- WHAT IS EXPECTED: Every entry must be given again exactly as it is written.
»»
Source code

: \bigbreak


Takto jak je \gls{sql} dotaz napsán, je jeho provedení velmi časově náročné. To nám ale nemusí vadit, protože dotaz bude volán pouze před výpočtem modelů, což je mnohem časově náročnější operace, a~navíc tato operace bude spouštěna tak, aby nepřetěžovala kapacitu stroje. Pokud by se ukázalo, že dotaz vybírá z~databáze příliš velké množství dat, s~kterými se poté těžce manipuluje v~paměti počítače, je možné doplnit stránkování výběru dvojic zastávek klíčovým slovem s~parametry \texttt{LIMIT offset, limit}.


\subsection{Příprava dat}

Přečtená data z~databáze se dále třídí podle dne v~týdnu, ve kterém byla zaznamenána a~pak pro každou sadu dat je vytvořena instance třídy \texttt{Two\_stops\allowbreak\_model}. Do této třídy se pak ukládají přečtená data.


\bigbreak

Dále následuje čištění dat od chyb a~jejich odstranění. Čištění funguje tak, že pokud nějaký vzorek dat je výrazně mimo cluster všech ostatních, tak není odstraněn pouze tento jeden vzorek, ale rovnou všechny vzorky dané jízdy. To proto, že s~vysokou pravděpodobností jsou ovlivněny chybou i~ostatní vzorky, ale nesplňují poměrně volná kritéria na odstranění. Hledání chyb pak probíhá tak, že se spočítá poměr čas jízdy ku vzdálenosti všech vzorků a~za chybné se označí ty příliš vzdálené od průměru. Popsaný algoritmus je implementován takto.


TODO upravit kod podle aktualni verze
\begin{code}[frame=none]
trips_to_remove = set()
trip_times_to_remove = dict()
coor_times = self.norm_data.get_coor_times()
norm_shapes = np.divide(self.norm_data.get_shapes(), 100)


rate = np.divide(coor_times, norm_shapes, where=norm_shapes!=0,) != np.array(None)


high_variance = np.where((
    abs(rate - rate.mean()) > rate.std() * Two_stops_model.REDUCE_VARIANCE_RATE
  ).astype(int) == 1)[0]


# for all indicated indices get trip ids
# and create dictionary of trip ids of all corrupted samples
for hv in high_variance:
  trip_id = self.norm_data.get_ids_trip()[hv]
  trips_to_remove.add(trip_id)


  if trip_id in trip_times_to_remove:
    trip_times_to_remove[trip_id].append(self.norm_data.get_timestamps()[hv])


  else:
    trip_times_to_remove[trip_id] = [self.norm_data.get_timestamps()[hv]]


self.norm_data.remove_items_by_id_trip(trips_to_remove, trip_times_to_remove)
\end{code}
««
- FINISHED TASK:
Source code

: \bigbreak


Takto jak je \gls{sql} dotaz napsán, je jeho provedení velmi časově náročné. To nám ale nemusí vadit, protože dotaz bude volán pouze před výpočtem modelů, což je mnohem časově náročnější operace, a~navíc tato operace bude spouštěna tak, aby nepřetěžovala kapacitu stroje. Pokud by se ukázalo, že dotaz vybírá z~databáze příliš velké množství dat, s~kterými se poté těžce manipuluje v~paměti počítače, je možné doplnit stránkování výběru dvojic zastávek klíčovým slovem s~parametry \texttt{LIMIT offset, limit}.


\subsection{Příprava dat}

Přečtená data z~databáze se dále třídí podle dne v~týdnu, ve kterém byla zaznamenána a~pak pro každou sadu dat je vytvořena instance třídy \texttt{Two\_stops\allowbreak\_model}. Do této třídy se pak ukládají přečtená data.


\bigbreak

Dále následuje čištění dat od chyb a~jejich odstranění. Čištění funguje tak, že pokud nějaký vzorek dat je výrazně mimo cluster všech ostatních, tak není odstraněn pouze tento jeden vzorek, ale rovnou všechny vzorky dané jízdy. To proto, že s~vysokou pravděpodobností jsou ovlivněny chybou i~ostatní vzorky, ale nesplňují poměrně volná kritéria na odstranění. Hledání chyb pak probíhá tak, že se spočítá poměr čas jízdy ku vzdálenosti všech vzorků a~za chybné se označí ty příliš vzdálené od průměru. Popsaný algoritmus je implementován takto.


TODO upravit kod podle aktualni verze
\begin{code}[frame=none]
trips_to_remove = set()
trip_times_to_remove = dict()
coor_times = self.norm_data.get_coor_times()
norm_shapes = np.divide(self.norm_data.get_shapes(), 100)


rate = np.divide(coor_times, norm_shapes, where=norm_shapes!=0,) != np.array(None)


high_variance = np.where((
    abs(rate - rate.mean()) > rate.std() * Two_stops_model.REDUCE_VARIANCE_RATE
  ).astype(int) == 1)[0]


# for all indicated indices get trip ids
# and create dictionary of trip ids of all corrupted samples
for hv in high_variance:
  trip_id = self.norm_data.get_ids_trip()[hv]
  trips_to_remove.add(trip_id)


  if trip_id in trip_times_to_remove:
    trip_times_to_remove[trip_id].append(self.norm_data.get_timestamps()[hv])


  else:
    trip_times_to_remove[trip_id] = [self.norm_data.get_timestamps()[hv]]


self.norm_data.remove_items_by_id_trip(trips_to_remove, trip_times_to_remove)
\end{code}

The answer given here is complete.